S’inscrivant en cela dans la lignée d’un Antoine Chrysostome Quatremère de Quincy (1755-1849), alors professeur d’archéologie au Cabinet des antiques de la Bibliothèque nationale mais qui, pour s’être rallié avec empressement à la première Restauration en 1814, avait occupé successivement les fonctions de censeur royal, d’intendant des arts et monuments civils et de secrétaire perpétuel de l’Académie des beaux-arts, Deperthes tente au niveau de la peinture de paysage un sauvetage de la pensée académique ancienne via la notion quatremèrienne d’imitation. Mais si Quatremère recommande pour l’architecture l’imitation des œuvres grecques reconstituées par l’archéologie, il va de soi qu’en matière de peinture le modèle ne peut être constitué que par le XVIIe siècle, qui pour Deperthes et sa génération a su reconstituer ce que fut la contribution des Anciens avant qu’elle ne disparaisse dans les décombres de l’histoire.
Deperthes reprend ici une idée chère à la pensée classique de l’art et va l’expliciter dans ses deux acceptions. En tant que reconstitution mentale de la nature, l’imitation que pratique le peintre doit être fondée sur la connaissance du beau idéal et donc des principes constitutifs de la nature en tant que spectacle moral, édifiant et réflexif – ce sera l’objet de la Théorie de 1818 largement inspirée par le poussinisme des années 1770-1780. En tant que méditation sur l’exemple, l’imitation du peintre de paysage doit en passer par la connaissance des réussites de l’histoire de son art, pour comprendre l’application virtuose des principes, mais aussi afin de pénétrer les secrets de la nature elle-même, révélés par les grands maîtres du paysage.
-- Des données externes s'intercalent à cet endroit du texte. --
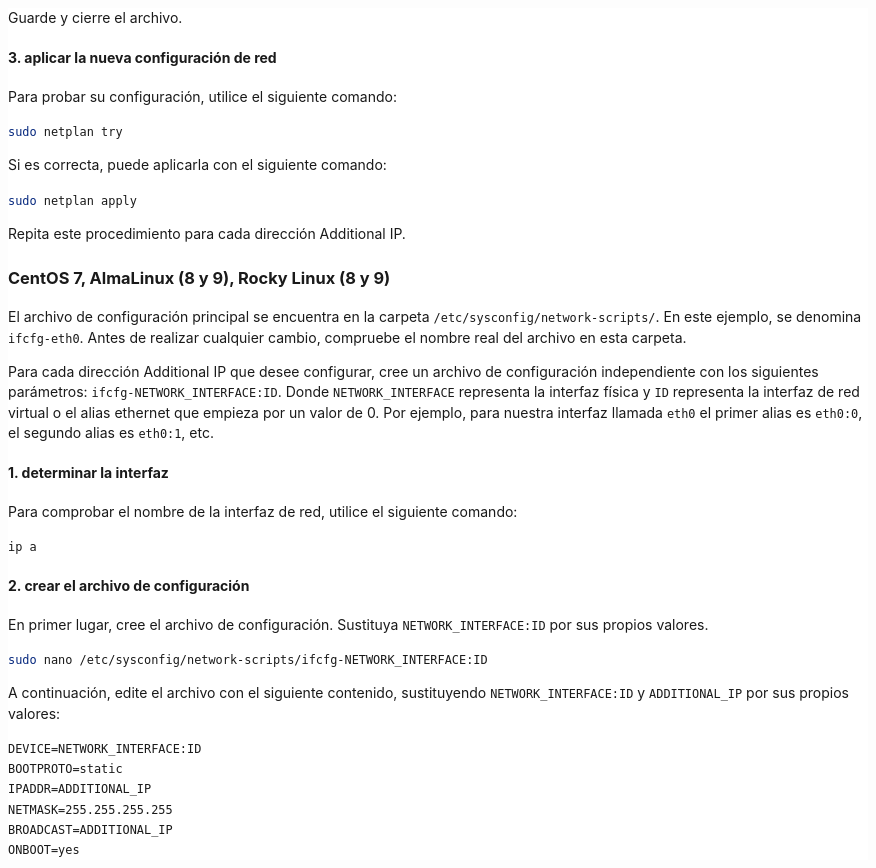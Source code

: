 Guarde y cierre el archivo.

#### 3\. aplicar la nueva configuración de red

Para probar su configuración, utilice el siguiente comando:

```bash
sudo netplan try
```

Si es correcta, puede aplicarla con el siguiente comando:

```bash
sudo netplan apply
```

Repita este procedimiento para cada dirección Additional IP.

### CentOS 7, AlmaLinux (8 y 9), Rocky Linux (8 y 9)

El archivo de configuración principal se encuentra en la carpeta `/etc/sysconfig/network-scripts/`. En este ejemplo, se denomina `ifcfg-eth0`. Antes de realizar cualquier cambio, compruebe el nombre real del archivo en esta carpeta.

Para cada dirección Additional IP que desee configurar, cree un archivo de configuración independiente con los siguientes parámetros: `ifcfg-NETWORK_INTERFACE:ID`. Donde `NETWORK_INTERFACE` representa la interfaz física y `ID` representa la interfaz de red virtual o el alias ethernet que empieza por un valor de 0. Por ejemplo, para nuestra interfaz llamada `eth0` el primer alias es `eth0:0`, el segundo alias es `eth0:1`, etc.

#### 1\. determinar la interfaz

Para comprobar el nombre de la interfaz de red, utilice el siguiente comando:

```bash
ip a
```

#### 2\. crear el archivo de configuración

En primer lugar, cree el archivo de configuración. Sustituya `NETWORK_INTERFACE:ID` por sus propios valores.

```bash
sudo nano /etc/sysconfig/network-scripts/ifcfg-NETWORK_INTERFACE:ID
```

A continuación, edite el archivo con el siguiente contenido, sustituyendo `NETWORK_INTERFACE:ID` y `ADDITIONAL_IP` por sus propios valores:

```console
DEVICE=NETWORK_INTERFACE:ID
BOOTPROTO=static
IPADDR=ADDITIONAL_IP
NETMASK=255.255.255.255
BROADCAST=ADDITIONAL_IP
ONBOOT=yes
```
Et cela fera l’objet de l’Histoire de l’art du paysage de 1822, dans l’avant-propos duquel l’auteur explicite très bien cette double conception : « En effet, ne sait-on pas qu’un des principaux attributs des arts qui ont pour objet l’imitation de la nature est de participer à l’essence de leur modèle et de partager avec lui la propriété d’être variés à l’infini dans leurs moyens et dans leurs résultats ? Or de ce principe incontestable il suit que chacun des genres de la peinture doit offrir au talent de l’historien des branches aussi diversifiées à décrire qu’il est donné au génie de l’artiste d’en cultiver. Il était donc naturel de penser qu’une Histoire de l’art du paysage pourrait succéder à la Théorie, sans présenter avec celle-ci aucune similitude dans la conception du sujet et dans son exécution ; il était même permis de juger que les deux ouvrages réunis formeraient en quelque sorte un traité complet, puisque l’Histoire de l’art du paysage, n’étant qu’un exposé fidèle de la conséquence des principes établis dans la Théorie, les fortifierait d’autant mieux qu’à l’appui des préceptes viendrait une série nombreuse d’exemples choisis dans toutes les productions de l’art, depuis son origine jusqu’à sa perfection » (Histoire de l’art du paysage, 1822, p. v-vi).
On comprend ainsi que la contribution à l’histoire de l’art que propose Deperthes se situe à la croisée des épistémologies : y participe encore la conception cartésienne d’une peinture conçue comme praxis de la connaissance, mais celle-ci s’y trouve engagée dans un conflit souterrain avec la conception, poussinienne et réaffirmée par les Lumières, de l’art comme objet d’édification et de délectation. Mais de ce croisement des perspectives naît aussi un trouble historiographique, puisque pour présenter un intitulé général évocateur d’une diachronie complète, l’Histoire de l’art du paysage se développe sur une chronologie historique très limitée, et qui se réduit en fait, pour 500 pages sur 544, au XVIIe siècle. De cette restriction, on peut penser qu’elle est simplement déterminée par le projet d’illustrer par l’évocation des peintres et des œuvres les principes de la théorie de 1818, ce que semble bien étayer Deperthes quand il écrit : « Si l’on s’étonne que cet historien ne se soit point occupé des paysagistes nés dans le XVIIIe siècle, ce n’est pas qu’il ne rende entièrement justice aux talents d’un certain nombre d’entre eux ; mais il ne peut échapper à la pensée de ceux qui considèrent avec raison le XVIIe siècle comme l’époque de l’apogée du paysage, que l’auteur, sans avoir eu besoin de dépasser ce terme, a considéré son sujet sous le point de vue le plus intéressant et le plus favorable à tous les développements qu’il pouvait embrasser : d’ailleurs il est encore à remarquer que la plupart des paysagistes que la seconde moitié du XVIIe siècle a vus naître, ayant prolongé leur existence plus ou moins avant dans le cours du XVIIIe, la mention qui les concerne comprend nécessairement un laps de temps plus considérable que celui que le titre de cet ouvrage semblait indiquer. »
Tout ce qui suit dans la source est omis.